Data shown:
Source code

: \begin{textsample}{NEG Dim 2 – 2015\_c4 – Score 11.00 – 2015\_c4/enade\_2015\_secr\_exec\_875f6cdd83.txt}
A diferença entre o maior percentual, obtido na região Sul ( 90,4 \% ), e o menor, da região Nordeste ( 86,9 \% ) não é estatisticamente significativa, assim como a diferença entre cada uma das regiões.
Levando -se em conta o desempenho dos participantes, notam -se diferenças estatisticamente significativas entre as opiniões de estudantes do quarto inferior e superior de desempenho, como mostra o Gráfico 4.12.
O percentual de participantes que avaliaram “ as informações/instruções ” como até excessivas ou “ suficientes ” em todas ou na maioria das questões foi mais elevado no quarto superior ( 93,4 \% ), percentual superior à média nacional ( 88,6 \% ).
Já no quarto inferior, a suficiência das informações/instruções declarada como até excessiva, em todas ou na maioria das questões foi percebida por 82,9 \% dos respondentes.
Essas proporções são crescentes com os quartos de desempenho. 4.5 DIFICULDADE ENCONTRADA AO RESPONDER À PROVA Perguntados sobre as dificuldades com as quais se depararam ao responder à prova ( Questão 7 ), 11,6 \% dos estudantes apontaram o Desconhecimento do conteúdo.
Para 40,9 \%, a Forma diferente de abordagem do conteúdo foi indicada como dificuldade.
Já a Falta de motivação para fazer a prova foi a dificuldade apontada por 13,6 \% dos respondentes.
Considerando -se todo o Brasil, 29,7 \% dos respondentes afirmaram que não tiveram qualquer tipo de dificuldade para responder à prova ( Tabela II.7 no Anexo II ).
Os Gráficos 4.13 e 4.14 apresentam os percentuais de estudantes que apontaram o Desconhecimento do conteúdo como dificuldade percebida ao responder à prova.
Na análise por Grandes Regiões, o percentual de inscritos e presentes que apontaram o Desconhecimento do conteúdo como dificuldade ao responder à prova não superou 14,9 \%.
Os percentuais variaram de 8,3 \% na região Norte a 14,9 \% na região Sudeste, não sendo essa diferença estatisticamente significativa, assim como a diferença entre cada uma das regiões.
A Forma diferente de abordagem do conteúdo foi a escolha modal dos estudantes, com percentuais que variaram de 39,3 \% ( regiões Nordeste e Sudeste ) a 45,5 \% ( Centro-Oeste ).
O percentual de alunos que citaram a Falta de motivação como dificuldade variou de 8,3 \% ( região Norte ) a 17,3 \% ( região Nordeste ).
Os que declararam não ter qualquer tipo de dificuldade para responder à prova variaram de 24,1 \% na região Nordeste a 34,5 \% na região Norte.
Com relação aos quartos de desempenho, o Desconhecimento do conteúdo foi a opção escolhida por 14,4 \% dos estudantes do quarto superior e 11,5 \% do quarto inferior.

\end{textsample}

What is expected:
Repeat the listing above without any change.

Completed exercise:
Source code

: \begin{textsample}{NEG Dim 2 – 2015\_c4 – Score 11.00 – 2015\_c4/enade\_2015\_secr\_exec\_875f6cdd83.txt}
A diferença entre o maior percentual, obtido na região Sul ( 90,4 \% ), e o menor, da região Nordeste ( 86,9 \% ) não é estatisticamente significativa, assim como a diferença entre cada uma das regiões.
Levando -se em conta o desempenho dos participantes, notam -se diferenças estatisticamente significativas entre as opiniões de estudantes do quarto inferior e superior de desempenho, como mostra o Gráfico 4.12.
O percentual de participantes que avaliaram “ as informações/instruções ” como até excessivas ou “ suficientes ” em todas ou na maioria das questões foi mais elevado no quarto superior ( 93,4 \% ), percentual superior à média nacional ( 88,6 \% ).
Já no quarto inferior, a suficiência das informações/instruções declarada como até excessiva, em todas ou na maioria das questões foi percebida por 82,9 \% dos respondentes.
Essas proporções são crescentes com os quartos de desempenho. 4.5 DIFICULDADE ENCONTRADA AO RESPONDER À PROVA Perguntados sobre as dificuldades com as quais se depararam ao responder à prova ( Questão 7 ), 11,6 \% dos estudantes apontaram o Desconhecimento do conteúdo.
Para 40,9 \%, a Forma diferente de abordagem do conteúdo foi indicada como dificuldade.
Já a Falta de motivação para fazer a prova foi a dificuldade apontada por 13,6 \% dos respondentes.
Considerando -se todo o Brasil, 29,7 \% dos respondentes afirmaram que não tiveram qualquer tipo de dificuldade para responder à prova ( Tabela II.7 no Anexo II ).
Os Gráficos 4.13 e 4.14 apresentam os percentuais de estudantes que apontaram o Desconhecimento do conteúdo como dificuldade percebida ao responder à prova.
Na análise por Grandes Regiões, o percentual de inscritos e presentes que apontaram o Desconhecimento do conteúdo como dificuldade ao responder à prova não superou 14,9 \%.
Os percentuais variaram de 8,3 \% na região Norte a 14,9 \% na região Sudeste, não sendo essa diferença estatisticamente significativa, assim como a diferença entre cada uma das regiões.
A Forma diferente de abordagem do conteúdo foi a escolha modal dos estudantes, com percentuais que variaram de 39,3 \% ( regiões Nordeste e Sudeste ) a 45,5 \% ( Centro-Oeste ).
O percentual de alunos que citaram a Falta de motivação como dificuldade variou de 8,3 \% ( região Norte ) a 17,3 \% ( região Nordeste ).
Os que declararam não ter qualquer tipo de dificuldade para responder à prova variaram de 24,1 \% na região Nordeste a 34,5 \% na região Norte.
Com relação aos quartos de desempenho, o Desconhecimento do conteúdo foi a opção escolhida por 14,4 \% dos estudantes do quarto superior e 11,5 \% do quarto inferior.

\end{textsample}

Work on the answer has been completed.